◆ Task goal
An image-free, word-for-word version of the records below is to be returned.

────────────────

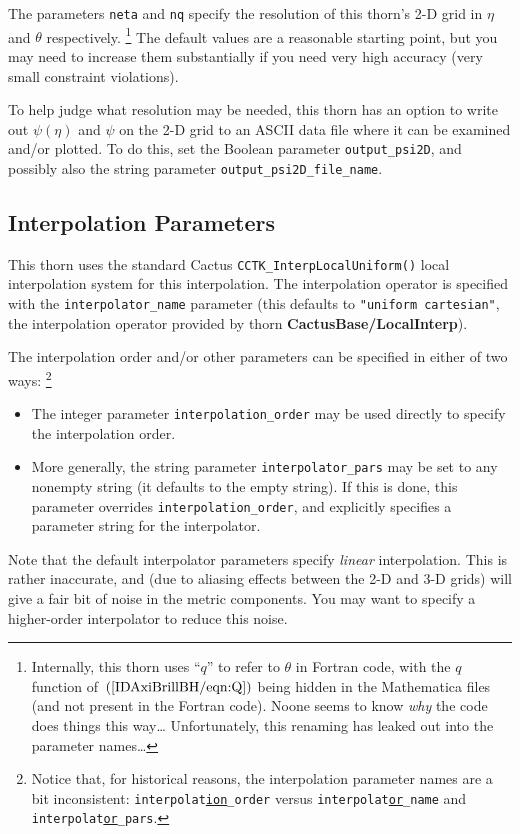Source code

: \documentclass{article}
\begin{document}
The parameters \verb|neta| and \verb|nq| specify the resolution of
this thorn's 2-D grid in $\eta$ and $\theta$ respectively.%
\footnote{%
	 Internally, this thorn uses ``$q$'' to refer
	 to $\theta$ in Fortran code, with the $q$ function
	 of~$(\protect\ref{IDAxiBrillBH/eqn:Q})$ being hidden
	 in the Mathematica files (and not present in the Fortran
	 code).  Noone seems to know \emph{why} the code does
	 things this way\dots{}  Unfortunately, this renaming
	 has leaked out into the parameter names\dots
	 }%
{}  The default values are a reasonable starting point, but you may
need to increase them substantially if you need very high accuracy
(very small constraint violations).

To help judge what resolution may be needed, this thorn has an option
to write out $\psi(\eta)$ and $\psi$ on the 2-D grid to an ASCII data file
where it can be examined and/or plotted.  To do this, set the Boolean
parameter \verb|output_psi2D|, and possibly also the string parameter
\verb|output_psi2D_file_name|.


\subsection{Interpolation Parameters}

This thorn uses the standard Cactus \verb|CCTK_InterpLocalUniform()|
local interpolation system for this interpolation.  The interpolation
operator is specified with the \verb|interpolator_name| parameter
(this defaults to \verb|"uniform cartesian"|, the interpolation
operator provided by thorn \textbf{CactusBase/LocalInterp}).

The interpolation order and/or other parameters can be specified
in either of two ways:%
\footnote{%
	 Notice that, for historical reasons, the
	 interpolation parameter names are a bit
	 inconsistent: \texttt{interpolat\underline{ion}\_order}
	 versus \texttt{interpolat\underline{or}\_name}
	 and \texttt{interpolat\underline{or}\_pars}.
	 }%
\begin{itemize}
\item	The integer parameter \verb|interpolation_order| may be
	used directly to specify the interpolation order.
\item	More generally, the string parameter \verb|interpolator_pars|
	may be set to any nonempty string (it defaults to the empty string).
	If this is done, this parameter overrides \verb|interpolation_order|,
	and explicitly specifies a parameter string for the interpolator.
\end{itemize}
Note that the default interpolator parameters specify \emph{linear}
interpolation.  This is rather inaccurate, and (due to aliasing effects
between the 2-D and 3-D grids) will give a fair bit of noise in the
metric components.  You may want to specify a higher-order interpolator
to reduce this noise.
\end{document}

────────────────

◆ Written solution
Source code

: \documentclass{article}
\begin{document}
The parameters \verb|neta| and \verb|nq| specify the resolution of
this thorn's 2-D grid in $\eta$ and $\theta$ respectively.%
\footnote{%
	 Internally, this thorn uses ``$q$'' to refer
	 to $\theta$ in Fortran code, with the $q$ function
	 of~$(\protect\ref{IDAxiBrillBH/eqn:Q})$ being hidden
	 in the Mathematica files (and not present in the Fortran
	 code).  Noone seems to know \emph{why} the code does
	 things this way\dots{}  Unfortunately, this renaming
	 has leaked out into the parameter names\dots
	 }%
{}  The default values are a reasonable starting point, but you may
need to increase them substantially if you need very high accuracy
(very small constraint violations).

To help judge what resolution may be needed, this thorn has an option
to write out $\psi(\eta)$ and $\psi$ on the 2-D grid to an ASCII data file
where it can be examined and/or plotted.  To do this, set the Boolean
parameter \verb|output_psi2D|, and possibly also the string parameter
\verb|output_psi2D_file_name|.


\subsection{Interpolation Parameters}

This thorn uses the standard Cactus \verb|CCTK_InterpLocalUniform()|
local interpolation system for this interpolation.  The interpolation
operator is specified with the \verb|interpolator_name| parameter
(this defaults to \verb|"uniform cartesian"|, the interpolation
operator provided by thorn \textbf{CactusBase/LocalInterp}).

The interpolation order and/or other parameters can be specified
in either of two ways:%
\footnote{%
	 Notice that, for historical reasons, the
	 interpolation parameter names are a bit
	 inconsistent: \texttt{interpolat\underline{ion}\_order}
	 versus \texttt{interpolat\underline{or}\_name}
	 and \texttt{interpolat\underline{or}\_pars}.
	 }%
\begin{itemize}
\item	The integer parameter \verb|interpolation_order| may be
	used directly to specify the interpolation order.
\item	More generally, the string parameter \verb|interpolator_pars|
	may be set to any nonempty string (it defaults to the empty string).
	If this is done, this parameter overrides \verb|interpolation_order|,
	and explicitly specifies a parameter string for the interpolator.
\end{itemize}
Note that the default interpolator parameters specify \emph{linear}
interpolation.  This is rather inaccurate, and (due to aliasing effects
between the 2-D and 3-D grids) will give a fair bit of noise in the
metric components.  You may want to specify a higher-order interpolator
to reduce this noise.
\end{document}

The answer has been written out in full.